This is the median. The Supply-chain Levels for Software Artifacts framework — SLSA, pronounced salsa — is the vocabulary the OpenSSF gave the industry for talking about how mature a build pipeline really is. The framework is sound. The audit reality is that most questionnaires claim Level 2 or 3 and most pipelines do not enforce the controls those levels require. This piece is the engineering-audit read.

Key takeaways

  • SLSA v1.0 defines three Build track levels — Level 1 (provenance generated), Level 2 (hosted build, signed provenance, version-controlled source), Level 3 (hardened, isolated, non-falsifiable provenance, two-party review). Level 4 was deprecated in v1.0.
  • Level 2 is the realistic ceiling for most non-platform-engineering organisations in 2026. Claims of Level 3 should be treated as marketing until the vendor produces one provenance JSON, one verification policy, and a build-platform attestation demonstrating isolation.
  • The verification gap is where most SLSA claims fall apart. Provenance is generated and never checked at deploy. The fix is a policy controller — Sigstore policy-controller, Kyverno, or OPA Gatekeeper — gating admission on signature verification.
  • The reference Level 2 toolchain is GitHub Actions (or GitLab CI / Tekton) plus the SLSA GitHub generator, cosign for signing, Syft for SBOM, in-toto attestations stored as OCI referrers, and a policy controller gating Kubernetes admission. None of these tools cost money. The work is in wiring them and proving the wiring holds.
  • The EU Cyber Resilience Act starts requiring supply-chain attestations from late 2027; FedRAMP Rev 5 references SLSA; SOC 2 auditors increasingly ask. Teams without a credible Level 2 pipeline today will be under remediation pressure in eighteen months.

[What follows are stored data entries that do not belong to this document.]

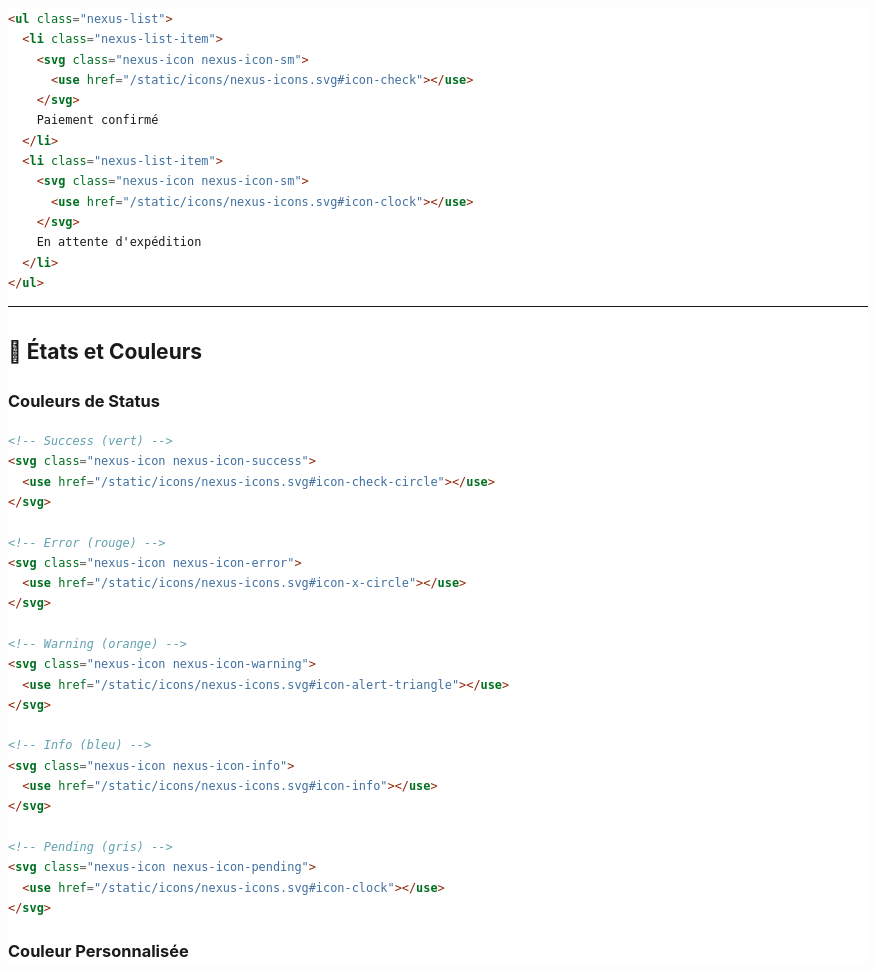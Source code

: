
 ```html
<ul class="nexus-list">
  <li class="nexus-list-item">
    <svg class="nexus-icon nexus-icon-sm">
      <use href="/static/icons/nexus-icons.svg#icon-check"></use>
    </svg>
    Paiement confirmé
  </li>
  <li class="nexus-list-item">
    <svg class="nexus-icon nexus-icon-sm">
      <use href="/static/icons/nexus-icons.svg#icon-clock"></use>
    </svg>
    En attente d'expédition
  </li>
</ul>
```

---

## 🎨 États et Couleurs

### Couleurs de Status

```html
<!-- Success (vert) -->
<svg class="nexus-icon nexus-icon-success">
  <use href="/static/icons/nexus-icons.svg#icon-check-circle"></use>
</svg>

<!-- Error (rouge) -->
<svg class="nexus-icon nexus-icon-error">
  <use href="/static/icons/nexus-icons.svg#icon-x-circle"></use>
</svg>

<!-- Warning (orange) -->
<svg class="nexus-icon nexus-icon-warning">
  <use href="/static/icons/nexus-icons.svg#icon-alert-triangle"></use>
</svg>

<!-- Info (bleu) -->
<svg class="nexus-icon nexus-icon-info">
  <use href="/static/icons/nexus-icons.svg#icon-info"></use>
</svg>

<!-- Pending (gris) -->
<svg class="nexus-icon nexus-icon-pending">
  <use href="/static/icons/nexus-icons.svg#icon-clock"></use>
</svg>
```

### Couleur Personnalisée
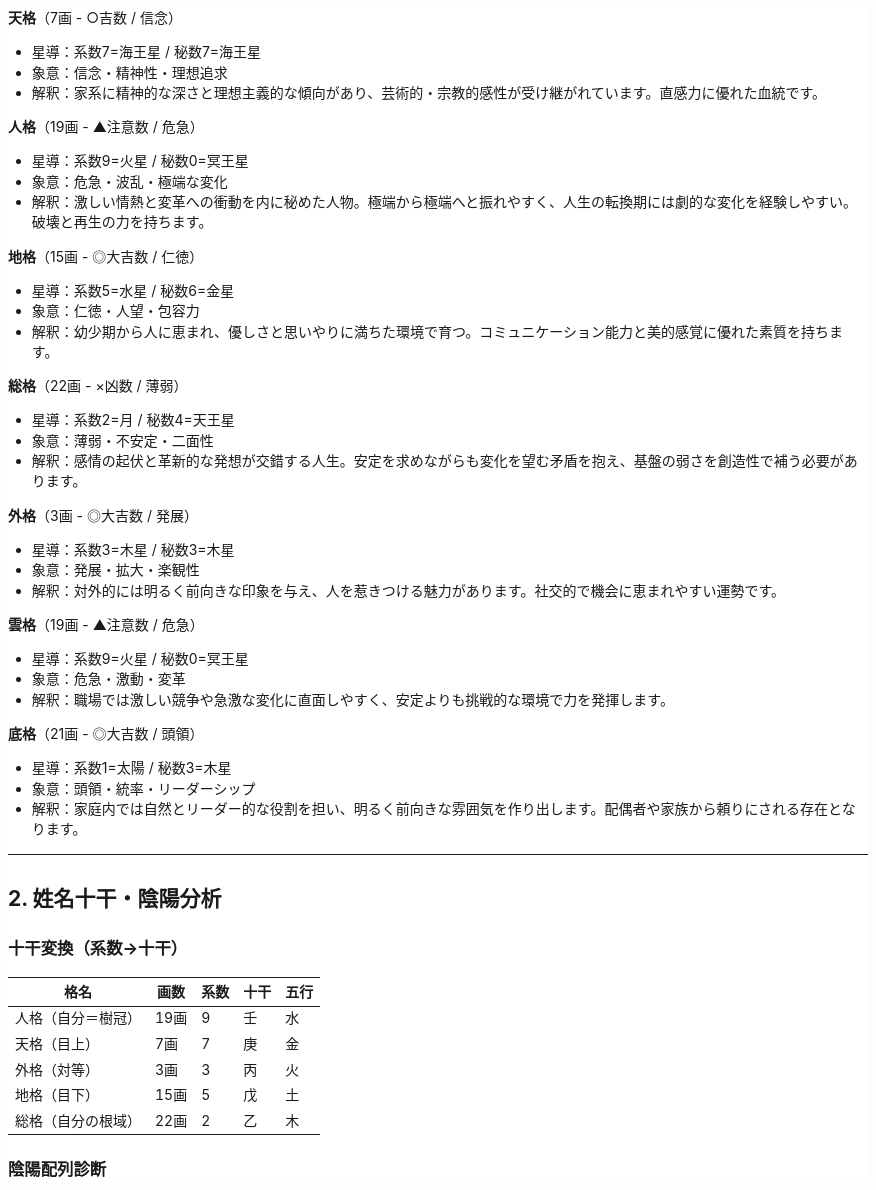**天格**（7画 - ○吉数 / 信念）
- 星導：系数7=海王星 / 秘数7=海王星
- 象意：信念・精神性・理想追求
- 解釈：家系に精神的な深さと理想主義的な傾向があり、芸術的・宗教的感性が受け継がれています。直感力に優れた血統です。

**人格**（19画 - ▲注意数 / 危急）
- 星導：系数9=火星 / 秘数0=冥王星
- 象意：危急・波乱・極端な変化
- 解釈：激しい情熱と変革への衝動を内に秘めた人物。極端から極端へと振れやすく、人生の転換期には劇的な変化を経験しやすい。破壊と再生の力を持ちます。

**地格**（15画 - ◎大吉数 / 仁徳）
- 星導：系数5=水星 / 秘数6=金星
- 象意：仁徳・人望・包容力
- 解釈：幼少期から人に恵まれ、優しさと思いやりに満ちた環境で育つ。コミュニケーション能力と美的感覚に優れた素質を持ちます。

**総格**（22画 - ×凶数 / 薄弱）
- 星導：系数2=月 / 秘数4=天王星
- 象意：薄弱・不安定・二面性
- 解釈：感情の起伏と革新的な発想が交錯する人生。安定を求めながらも変化を望む矛盾を抱え、基盤の弱さを創造性で補う必要があります。

**外格**（3画 - ◎大吉数 / 発展）
- 星導：系数3=木星 / 秘数3=木星
- 象意：発展・拡大・楽観性
- 解釈：対外的には明るく前向きな印象を与え、人を惹きつける魅力があります。社交的で機会に恵まれやすい運勢です。

**雲格**（19画 - ▲注意数 / 危急）
- 星導：系数9=火星 / 秘数0=冥王星
- 象意：危急・激動・変革
- 解釈：職場では激しい競争や急激な変化に直面しやすく、安定よりも挑戦的な環境で力を発揮します。

**底格**（21画 - ◎大吉数 / 頭領）
- 星導：系数1=太陽 / 秘数3=木星
- 象意：頭領・統率・リーダーシップ
- 解釈：家庭内では自然とリーダー的な役割を担い、明るく前向きな雰囲気を作り出します。配偶者や家族から頼りにされる存在となります。

---

## 2. 姓名十干・陰陽分析

### 十干変換（系数→十干）
| 格名 | 画数 | 系数 | 十干 | 五行 |
|------|------|------|------|------|
| 人格（自分＝樹冠）| 19画 | 9 | 壬 | 水 |
| 天格（目上）| 7画 | 7 | 庚 | 金 |
| 外格（対等）| 3画 | 3 | 丙 | 火 |
| 地格（目下）| 15画 | 5 | 戊 | 土 |
| 総格（自分の根域）| 22画 | 2 | 乙 | 木 |

### 陰陽配列診断
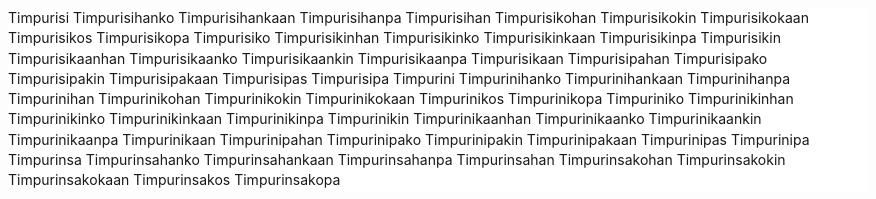 Timpurisi
Timpurisihanko
Timpurisihankaan
Timpurisihanpa
Timpurisihan
Timpurisikohan
Timpurisikokin
Timpurisikokaan
Timpurisikos
Timpurisikopa
Timpurisiko
Timpurisikinhan
Timpurisikinko
Timpurisikinkaan
Timpurisikinpa
Timpurisikin
Timpurisikaanhan
Timpurisikaanko
Timpurisikaankin
Timpurisikaanpa
Timpurisikaan
Timpurisipahan
Timpurisipako
Timpurisipakin
Timpurisipakaan
Timpurisipas
Timpurisipa
Timpurini
Timpurinihanko
Timpurinihankaan
Timpurinihanpa
Timpurinihan
Timpurinikohan
Timpurinikokin
Timpurinikokaan
Timpurinikos
Timpurinikopa
Timpuriniko
Timpurinikinhan
Timpurinikinko
Timpurinikinkaan
Timpurinikinpa
Timpurinikin
Timpurinikaanhan
Timpurinikaanko
Timpurinikaankin
Timpurinikaanpa
Timpurinikaan
Timpurinipahan
Timpurinipako
Timpurinipakin
Timpurinipakaan
Timpurinipas
Timpurinipa
Timpurinsa
Timpurinsahanko
Timpurinsahankaan
Timpurinsahanpa
Timpurinsahan
Timpurinsakohan
Timpurinsakokin
Timpurinsakokaan
Timpurinsakos
Timpurinsakopa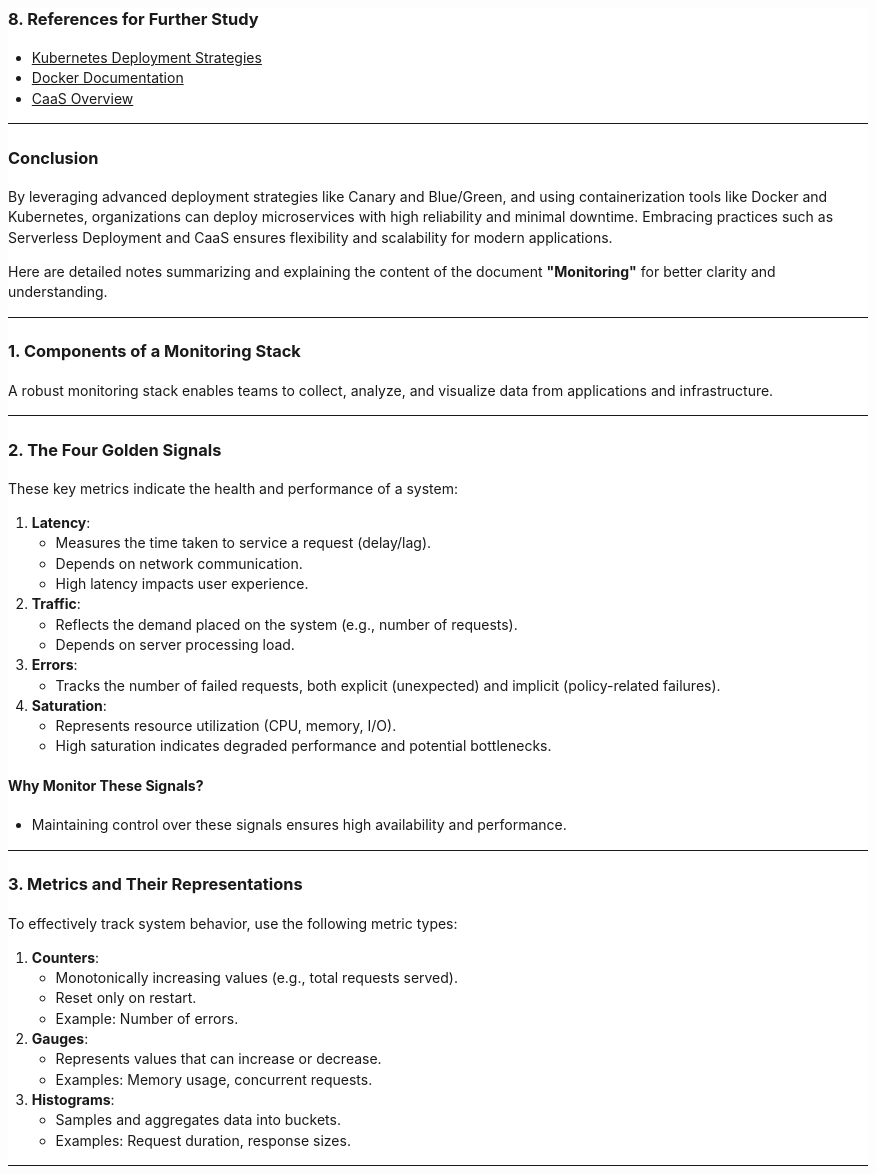 
### **8. References for Further Study**
- [Kubernetes Deployment Strategies](https://azure.microsoft.com/en-in/overview/kubernetes-deployment-strategy/)
- [Docker Documentation](https://docs.docker.com)
- [CaaS Overview](https://www.docker.com/blog/containers-as-a-service-caas/)

---

### **Conclusion**
By leveraging advanced deployment strategies like Canary and Blue/Green, and using containerization tools like Docker and Kubernetes, organizations can deploy microservices with high reliability and minimal downtime. Embracing practices such as Serverless Deployment and CaaS ensures flexibility and scalability for modern applications.

Here are detailed notes summarizing and explaining the content of the document **"Monitoring"** for better clarity and understanding.

---

### **1. Components of a Monitoring Stack**
A robust monitoring stack enables teams to collect, analyze, and visualize data from applications and infrastructure. 

---

### **2. The Four Golden Signals**
These key metrics indicate the health and performance of a system:
1. **Latency**:
   - Measures the time taken to service a request (delay/lag).
   - Depends on network communication.
   - High latency impacts user experience.
2. **Traffic**:
   - Reflects the demand placed on the system (e.g., number of requests).
   - Depends on server processing load.
3. **Errors**:
   - Tracks the number of failed requests, both explicit (unexpected) and implicit (policy-related failures).
4. **Saturation**:
   - Represents resource utilization (CPU, memory, I/O).
   - High saturation indicates degraded performance and potential bottlenecks.

#### **Why Monitor These Signals?**
- Maintaining control over these signals ensures high availability and performance.

---

### **3. Metrics and Their Representations**
To effectively track system behavior, use the following metric types:
1. **Counters**:
   - Monotonically increasing values (e.g., total requests served).
   - Reset only on restart.
   - Example: Number of errors.
2. **Gauges**:
   - Represents values that can increase or decrease.
   - Examples: Memory usage, concurrent requests.
3. **Histograms**:
   - Samples and aggregates data into buckets.
   - Examples: Request duration, response sizes.

---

The Receipts the Regulator Will Ask For

SLSA v1.0 went out the door in April 2023. The market spent the next eighteen months treating it as something for next year. Next year is here.

The EU Cyber Resilience Act passed in 2024. Its supply-chain teeth start biting from late 2027, and on the Commission's reading the scope swallows most enterprise SaaS. Manufacturers of products with digital elements will need to ship an SBOM, demonstrate secure development practices, and prove they can respond to vulnerabilities under a clock. The text never names SLSA. The conformity assessment bodies are reading SLSA as the most mature available framework for the build-track controls anyway, because there is nothing else with the same depth.

FedRAMP Rev 5 cites SLSA explicitly in its supply-chain risk management controls, with the High baseline moving toward binding requirements. The SOC 2 auditors have started asking too — CC8 and CC9 increasingly map to SLSA-shaped practices, and the larger firms now expect a provenance sample in the evidence packet rather than a paragraph of policy language.

The floor is rising. Teams claiming maturity they have not built will spend the next two years explaining gaps to assessors who already know what the right answer looks like.

What Each Level Actually Costs You

Think of SLSA as four rungs on a ladder where each rung removes a specific way an attacker can lie to you about how the build happened.

Level 1 is the rung where you just have a build record. The platform produces a provenance document showing how the artifact was built. The document does not have to be signed. Nobody has to check it. The standard CI workflow running docker build with the SLSA generator action bolted on meets Level 1. This is documentation pretending to be a control.

Level 2 is the rung where the platform vouches for itself. Builds run on a hosted platform — GitHub Actions, GitLab CI, AWS CodeBuild, Google Cloud Build — not on a laptop. Source lives in version control. The provenance is signed by the platform using a credential the workload owner cannot touch, and the signature is verifiable end-to-end. Level 2 is the realistic ceiling for most non-platform-engineering organisations in 2026 and is the level a credible enterprise pipeline should be enforcing today.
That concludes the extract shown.